Checkpointing under Rosetta Mini

Message boards : Number crunching : Checkpointing under Rosetta Mini

To post messages, you must log in.

Previous · 1 · 2

AuthorMessage
Profile Paul D. Buck

Send message
Joined: 17 Sep 05
Posts: 815
Credit: 1,812,737
RAC: 0
Message 60838 - Posted: 27 Apr 2009, 4:48:27 UTC - in response to Message 60831.  

Paul, is it just me? Or does minutes per task blow away the whole rationale for wanting to limit writes in the first place? I mean to say that it should be minutes since BOINC last wrote anything, systemwide, not on a per task basis.

Even with this CPUs times write time you're only getting the desired function ON AVERAGE, assuming that all tasks are attempting to checkpoint all the time (which could not be further from reality).

The age old balance problem ...

What to do and how often to do it.

The point of checkpointing is to be able to recover without too much of a loss of time. Balanced by the fact that most of the time the checkpoint is a waste because it will never be used. So, the optimum strategy is to checkpoint on a basis of how much do you want to make up. A 30 minute task is almost nto worth bothering about because what the heck, starting over is no big deal.
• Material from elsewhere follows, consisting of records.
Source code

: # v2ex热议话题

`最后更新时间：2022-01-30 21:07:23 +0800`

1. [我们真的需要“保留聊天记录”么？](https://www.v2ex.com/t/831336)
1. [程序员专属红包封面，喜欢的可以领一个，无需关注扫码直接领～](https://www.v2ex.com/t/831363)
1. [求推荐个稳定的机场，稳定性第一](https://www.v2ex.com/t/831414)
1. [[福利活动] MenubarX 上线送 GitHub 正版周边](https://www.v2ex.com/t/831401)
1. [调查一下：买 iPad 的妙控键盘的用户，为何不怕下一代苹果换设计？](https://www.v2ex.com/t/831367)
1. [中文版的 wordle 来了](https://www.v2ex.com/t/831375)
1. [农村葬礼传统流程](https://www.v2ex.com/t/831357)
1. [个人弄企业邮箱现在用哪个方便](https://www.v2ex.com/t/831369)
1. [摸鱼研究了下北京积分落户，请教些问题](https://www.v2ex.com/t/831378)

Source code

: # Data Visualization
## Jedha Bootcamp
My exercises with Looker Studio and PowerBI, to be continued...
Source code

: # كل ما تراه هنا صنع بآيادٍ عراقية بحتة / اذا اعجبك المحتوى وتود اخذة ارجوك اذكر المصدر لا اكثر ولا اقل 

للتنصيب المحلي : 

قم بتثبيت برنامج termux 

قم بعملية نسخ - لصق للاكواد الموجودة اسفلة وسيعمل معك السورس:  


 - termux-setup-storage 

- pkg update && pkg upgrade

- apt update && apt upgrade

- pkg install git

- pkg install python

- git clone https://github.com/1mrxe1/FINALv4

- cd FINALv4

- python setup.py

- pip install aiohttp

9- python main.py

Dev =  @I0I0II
You can almost make that argument up to about an hour. After that ...

The issue kind of comes in when you consider that on an 8 core system that a one hour checkpoint rate means that you are checkpointing once every 7.5 minutes (assuming running tasks more than an hour in length).
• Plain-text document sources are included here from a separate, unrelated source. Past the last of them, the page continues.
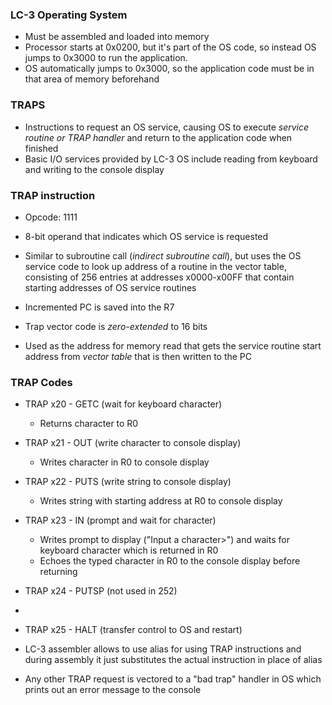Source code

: ### LC-3 Operating System
- Must be assembled and loaded into memory
- Processor starts at 0x0200, but it's part of the OS code, so instead OS jumps to 0x3000 to run the application.
- OS automatically jumps to 0x3000, so the application code must be in that area of memory beforehand


### TRAPS
- Instructions to request an OS service, causing OS to execute *service routine or TRAP handler* and return to the application code when finished
- Basic I/O services provided by LC-3 OS include reading from keyboard and writing to the console display

### TRAP instruction
- Opcode: 1111
- 8-bit operand that indicates which OS service is requested
- Similar to subroutine call (*indirect subroutine call*), but uses the OS service code to look up address of a routine in the vector table, consisting of 256 entries at addresses x0000-x00FF that contain starting addresses of OS service routines

- Incremented PC is saved into the R7
- Trap vector code is *zero-extended* to 16 bits
- Used as the address for memory read that gets the service routine start address from *vector table* that is then written to the PC

### TRAP Codes
- TRAP x20 - GETC (wait for keyboard character)
	- Returns character to R0
- TRAP x21 - OUT (write character to console display)
	- Writes character in R0 to console display
- TRAP x22 - PUTS (write string to console display)
	- Writes string with starting address at R0 to console display
- TRAP x23 - IN (prompt and wait for character)
	- Writes prompt to display ("Input a character>") and waits for keyboard character which is returned in R0
	- Echoes the typed character in R0 to the console display before returning
- TRAP x24 - PUTSP (not used in 252)
- 
- TRAP x25 - HALT (transfer control to OS and restart)

- LC-3 assembler allows to use alias for using TRAP instructions and during assembly it just substitutes the actual instruction in place of alias
- Any other TRAP request is vectored to a "bad trap" handler in OS which prints out an error message to the console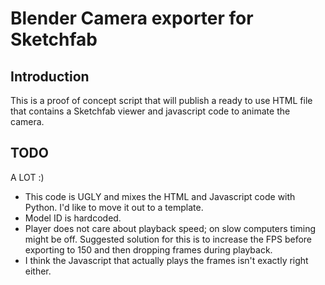 # Blender Camera exporter for Sketchfab

## Introduction

This is a proof of concept script that will publish a ready to use HTML file that contains a Sketchfab viewer and javascript code to animate the camera.

## TODO

A LOT :)

* This code is UGLY and mixes the HTML and Javascript code with Python. I'd like to move it out to a template.
* Model ID is hardcoded.
* Player does not care about playback speed; on slow computers timing might be off. Suggested solution for this is to increase the FPS before exporting to 150 and then dropping frames during playback.
* I think the Javascript that actually plays the frames isn't exactly right either.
That is why the science apps are supposed to check back for the time and checkpoint themselves. Really, allowing BOINC to tell the tasks to checkpoint makes the tasks harder to write ... the easy way is to set a limit and say, check back with me to see if it is time to checkpoint ... puts the common code in the client ... easier science applications.
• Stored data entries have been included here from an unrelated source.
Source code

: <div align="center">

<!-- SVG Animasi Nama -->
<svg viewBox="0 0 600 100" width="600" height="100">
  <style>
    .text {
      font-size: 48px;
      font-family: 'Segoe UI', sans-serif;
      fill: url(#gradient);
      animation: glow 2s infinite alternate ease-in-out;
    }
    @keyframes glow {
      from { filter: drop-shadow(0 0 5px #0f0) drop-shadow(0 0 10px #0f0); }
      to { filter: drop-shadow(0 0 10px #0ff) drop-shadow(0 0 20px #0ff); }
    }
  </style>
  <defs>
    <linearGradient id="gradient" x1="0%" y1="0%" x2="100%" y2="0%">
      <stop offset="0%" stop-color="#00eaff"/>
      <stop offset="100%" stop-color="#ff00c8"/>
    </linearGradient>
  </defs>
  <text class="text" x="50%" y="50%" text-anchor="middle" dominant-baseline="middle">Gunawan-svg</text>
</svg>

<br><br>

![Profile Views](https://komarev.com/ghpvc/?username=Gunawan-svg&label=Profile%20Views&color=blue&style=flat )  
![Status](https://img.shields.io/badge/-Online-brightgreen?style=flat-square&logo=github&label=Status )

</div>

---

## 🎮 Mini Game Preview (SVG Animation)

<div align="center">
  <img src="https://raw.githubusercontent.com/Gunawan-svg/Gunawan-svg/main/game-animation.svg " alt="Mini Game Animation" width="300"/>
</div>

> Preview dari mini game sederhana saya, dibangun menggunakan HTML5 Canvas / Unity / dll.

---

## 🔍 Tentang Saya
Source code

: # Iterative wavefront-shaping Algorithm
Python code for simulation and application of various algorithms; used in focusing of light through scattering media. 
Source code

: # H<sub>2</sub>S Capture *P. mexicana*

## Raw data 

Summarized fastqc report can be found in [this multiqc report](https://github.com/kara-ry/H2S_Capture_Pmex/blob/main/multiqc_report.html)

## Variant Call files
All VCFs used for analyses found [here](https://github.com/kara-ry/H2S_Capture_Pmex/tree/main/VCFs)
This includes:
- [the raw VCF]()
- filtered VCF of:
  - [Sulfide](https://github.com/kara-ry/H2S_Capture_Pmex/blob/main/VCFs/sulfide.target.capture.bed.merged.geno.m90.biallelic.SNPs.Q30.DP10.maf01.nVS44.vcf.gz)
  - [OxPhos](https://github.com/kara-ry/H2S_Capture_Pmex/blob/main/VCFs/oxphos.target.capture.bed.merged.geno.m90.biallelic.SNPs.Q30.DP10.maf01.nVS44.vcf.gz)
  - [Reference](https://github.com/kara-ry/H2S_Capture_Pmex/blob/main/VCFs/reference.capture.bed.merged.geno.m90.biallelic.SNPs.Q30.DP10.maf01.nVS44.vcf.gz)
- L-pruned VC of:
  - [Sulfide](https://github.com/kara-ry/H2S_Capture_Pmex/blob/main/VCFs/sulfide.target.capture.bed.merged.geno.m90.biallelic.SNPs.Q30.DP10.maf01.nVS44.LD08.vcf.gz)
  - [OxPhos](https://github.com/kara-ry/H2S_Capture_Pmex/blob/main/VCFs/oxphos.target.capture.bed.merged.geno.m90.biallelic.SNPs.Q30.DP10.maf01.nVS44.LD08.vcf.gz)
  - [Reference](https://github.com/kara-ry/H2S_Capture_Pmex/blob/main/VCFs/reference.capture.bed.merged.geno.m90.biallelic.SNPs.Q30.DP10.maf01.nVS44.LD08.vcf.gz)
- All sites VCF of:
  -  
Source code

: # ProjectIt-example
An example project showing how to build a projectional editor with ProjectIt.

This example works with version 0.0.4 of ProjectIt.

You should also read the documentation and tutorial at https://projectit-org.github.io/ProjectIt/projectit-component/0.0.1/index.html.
But it also points up a flaw in BOINC that many of the design decisions are not scaling well as computers get faster and wider with more processing elements. I think we will find a new balance in time, but it is slow because, well, too many don't want to recognize the changes in the landscape ... also because you also have to have a more modern system to see the issues.

Don't know if I answered the questiion, or talked about everything else you did not want to know ... :)
ID: 60838 · Rating: 0 · rate: Rate + / Rate - Report as offensive    Reply Quote
Mod.Sense
Volunteer moderator

Send message
Joined: 22 Aug 06
Posts: 4018
Credit: 0
RAC: 0
Message 60842 - Posted: 27 Apr 2009, 13:24:02 UTC
Last modified: 27 Apr 2009, 13:31:10 UTC

My point was simply that the "write at most" setting is apparently my only input in to BOINC to inform it of my willingness to lose work. I'm going to base my setting for that upon how I use my machine. If I frequently turn it off or end BOINC, I'm going to tend to use a lower time setting there. And applications like Rosetta are going to write to disk regardless of the setting when they reach the end of a model (which is sometimes every 5 minutes or so). And I presume all applications write to disk upon completion of a task. So, if I want to reduce writes to my hard drive (or network drive, or flash drive), and I run 24x7, I might crank the write at most setting up to an hour.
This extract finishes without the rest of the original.